■ What to work on:
Please copy the last part of the entries exactly: the line that has "Integrating over \(x\)" and every line up to and including the end, nothing more.
═══ Records for the exercise ═══
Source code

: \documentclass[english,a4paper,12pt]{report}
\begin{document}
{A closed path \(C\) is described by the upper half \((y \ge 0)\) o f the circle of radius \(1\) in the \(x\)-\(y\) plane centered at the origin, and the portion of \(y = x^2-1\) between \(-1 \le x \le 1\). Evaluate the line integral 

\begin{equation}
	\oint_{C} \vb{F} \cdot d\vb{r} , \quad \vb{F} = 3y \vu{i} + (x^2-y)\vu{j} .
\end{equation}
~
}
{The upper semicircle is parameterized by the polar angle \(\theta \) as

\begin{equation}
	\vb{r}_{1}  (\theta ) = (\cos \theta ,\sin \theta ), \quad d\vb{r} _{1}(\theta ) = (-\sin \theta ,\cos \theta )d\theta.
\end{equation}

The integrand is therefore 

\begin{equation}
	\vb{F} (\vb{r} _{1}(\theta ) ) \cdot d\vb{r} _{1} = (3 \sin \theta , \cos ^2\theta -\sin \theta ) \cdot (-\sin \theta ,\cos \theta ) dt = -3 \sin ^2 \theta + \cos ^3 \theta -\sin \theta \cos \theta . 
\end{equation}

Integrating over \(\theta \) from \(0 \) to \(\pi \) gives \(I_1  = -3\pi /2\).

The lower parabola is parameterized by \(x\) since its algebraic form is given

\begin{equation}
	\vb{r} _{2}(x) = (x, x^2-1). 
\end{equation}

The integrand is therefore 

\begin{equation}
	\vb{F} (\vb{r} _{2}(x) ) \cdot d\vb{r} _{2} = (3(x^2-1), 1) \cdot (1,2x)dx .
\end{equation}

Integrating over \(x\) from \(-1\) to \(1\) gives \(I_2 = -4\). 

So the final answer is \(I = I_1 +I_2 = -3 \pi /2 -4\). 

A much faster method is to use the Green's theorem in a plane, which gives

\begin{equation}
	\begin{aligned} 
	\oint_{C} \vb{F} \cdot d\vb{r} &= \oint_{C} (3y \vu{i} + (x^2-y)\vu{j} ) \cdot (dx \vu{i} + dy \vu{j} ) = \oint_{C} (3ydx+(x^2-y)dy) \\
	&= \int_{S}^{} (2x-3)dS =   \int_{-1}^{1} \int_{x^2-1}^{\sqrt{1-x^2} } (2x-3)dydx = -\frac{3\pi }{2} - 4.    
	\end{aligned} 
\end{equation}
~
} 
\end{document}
═══
■ Solution for this exercise:
Integrating over \(x\) from \(-1\) to \(1\) gives \(I_2 = -4\). 

So the final answer is \(I = I_1 +I_2 = -3 \pi /2 -4\). 

A much faster method is to use the Green's theorem in a plane, which gives

\begin{equation}
	\begin{aligned} 
	\oint_{C} \vb{F} \cdot d\vb{r} &= \oint_{C} (3y \vu{i} + (x^2-y)\vu{j} ) \cdot (dx \vu{i} + dy \vu{j} ) = \oint_{C} (3ydx+(x^2-y)dy) \\
	&= \int_{S}^{} (2x-3)dS =   \int_{-1}^{1} \int_{x^2-1}^{\sqrt{1-x^2} } (2x-3)dydx = -\frac{3\pi }{2} - 4.    
	\end{aligned} 
\end{equation}
~
} 
\end{document}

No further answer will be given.